TASK DETAILS
Give back exactly the lines of the material below that start at the line containing "framework for Python" and end at the line containing "- [algorithms](https://github.com/keon/algorithms) - Minimal", and no others.

INFORMATION PROVIDED
..........
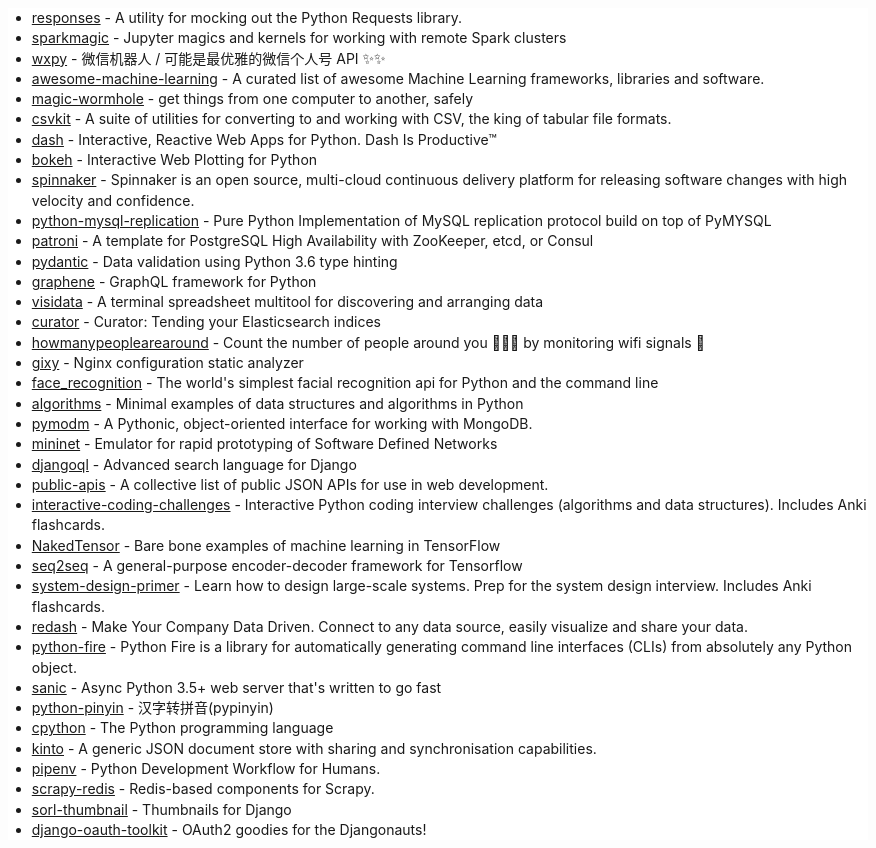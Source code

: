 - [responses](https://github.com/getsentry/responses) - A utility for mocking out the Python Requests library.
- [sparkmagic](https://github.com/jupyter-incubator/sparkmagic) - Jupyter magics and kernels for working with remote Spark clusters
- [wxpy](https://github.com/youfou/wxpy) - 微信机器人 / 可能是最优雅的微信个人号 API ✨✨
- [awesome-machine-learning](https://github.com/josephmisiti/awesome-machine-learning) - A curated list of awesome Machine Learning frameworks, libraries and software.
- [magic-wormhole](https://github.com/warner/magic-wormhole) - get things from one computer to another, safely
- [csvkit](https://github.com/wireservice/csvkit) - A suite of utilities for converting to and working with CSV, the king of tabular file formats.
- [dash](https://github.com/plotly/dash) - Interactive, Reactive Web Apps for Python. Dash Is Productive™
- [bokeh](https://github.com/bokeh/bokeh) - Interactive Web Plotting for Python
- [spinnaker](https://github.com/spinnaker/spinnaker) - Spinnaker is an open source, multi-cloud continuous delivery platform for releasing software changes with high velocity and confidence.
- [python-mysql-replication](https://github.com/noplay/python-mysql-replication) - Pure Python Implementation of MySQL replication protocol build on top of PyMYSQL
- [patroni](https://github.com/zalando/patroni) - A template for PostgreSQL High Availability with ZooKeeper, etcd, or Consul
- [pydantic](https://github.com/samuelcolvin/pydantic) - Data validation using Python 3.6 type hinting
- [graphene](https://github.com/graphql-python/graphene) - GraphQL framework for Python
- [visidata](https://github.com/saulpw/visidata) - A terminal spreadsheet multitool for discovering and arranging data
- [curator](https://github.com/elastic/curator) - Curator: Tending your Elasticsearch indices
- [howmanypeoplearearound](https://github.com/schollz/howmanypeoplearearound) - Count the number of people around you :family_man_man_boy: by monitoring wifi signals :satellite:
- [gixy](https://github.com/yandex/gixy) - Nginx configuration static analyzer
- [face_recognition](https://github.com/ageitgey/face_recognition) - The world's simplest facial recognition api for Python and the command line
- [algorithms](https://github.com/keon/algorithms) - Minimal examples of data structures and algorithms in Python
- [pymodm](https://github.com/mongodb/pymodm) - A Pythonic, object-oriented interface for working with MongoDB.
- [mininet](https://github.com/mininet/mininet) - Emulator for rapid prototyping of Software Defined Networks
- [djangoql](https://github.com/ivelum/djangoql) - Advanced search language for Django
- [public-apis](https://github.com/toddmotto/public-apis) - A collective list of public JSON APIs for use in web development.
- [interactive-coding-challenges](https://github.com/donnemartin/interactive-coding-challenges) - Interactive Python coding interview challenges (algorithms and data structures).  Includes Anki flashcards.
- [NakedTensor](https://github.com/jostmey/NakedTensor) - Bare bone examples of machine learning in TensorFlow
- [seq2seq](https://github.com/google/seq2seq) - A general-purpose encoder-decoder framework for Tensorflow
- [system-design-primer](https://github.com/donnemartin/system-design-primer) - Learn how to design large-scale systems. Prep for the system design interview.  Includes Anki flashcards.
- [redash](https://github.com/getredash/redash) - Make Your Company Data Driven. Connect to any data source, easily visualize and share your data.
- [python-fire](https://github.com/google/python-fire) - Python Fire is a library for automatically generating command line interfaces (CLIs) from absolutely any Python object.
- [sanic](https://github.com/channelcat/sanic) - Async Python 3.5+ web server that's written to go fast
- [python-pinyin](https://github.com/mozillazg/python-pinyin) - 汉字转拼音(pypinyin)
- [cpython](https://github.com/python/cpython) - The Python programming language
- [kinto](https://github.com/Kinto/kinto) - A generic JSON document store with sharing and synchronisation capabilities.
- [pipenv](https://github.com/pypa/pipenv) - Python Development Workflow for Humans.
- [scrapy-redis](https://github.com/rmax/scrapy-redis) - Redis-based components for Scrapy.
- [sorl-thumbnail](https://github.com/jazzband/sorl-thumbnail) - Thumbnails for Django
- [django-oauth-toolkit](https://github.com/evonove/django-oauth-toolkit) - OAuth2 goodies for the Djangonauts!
..........
ANSWER
- [graphene](https://github.com/graphql-python/graphene) - GraphQL framework for Python
- [visidata](https://github.com/saulpw/visidata) - A terminal spreadsheet multitool for discovering and arranging data
- [curator](https://github.com/elastic/curator) - Curator: Tending your Elasticsearch indices
- [howmanypeoplearearound](https://github.com/schollz/howmanypeoplearearound) - Count the number of people around you :family_man_man_boy: by monitoring wifi signals :satellite:
- [gixy](https://github.com/yandex/gixy) - Nginx configuration static analyzer
- [face_recognition](https://github.com/ageitgey/face_recognition) - The world's simplest facial recognition api for Python and the command line
- [algorithms](https://github.com/keon/algorithms) - Minimal examples of data structures and algorithms in Python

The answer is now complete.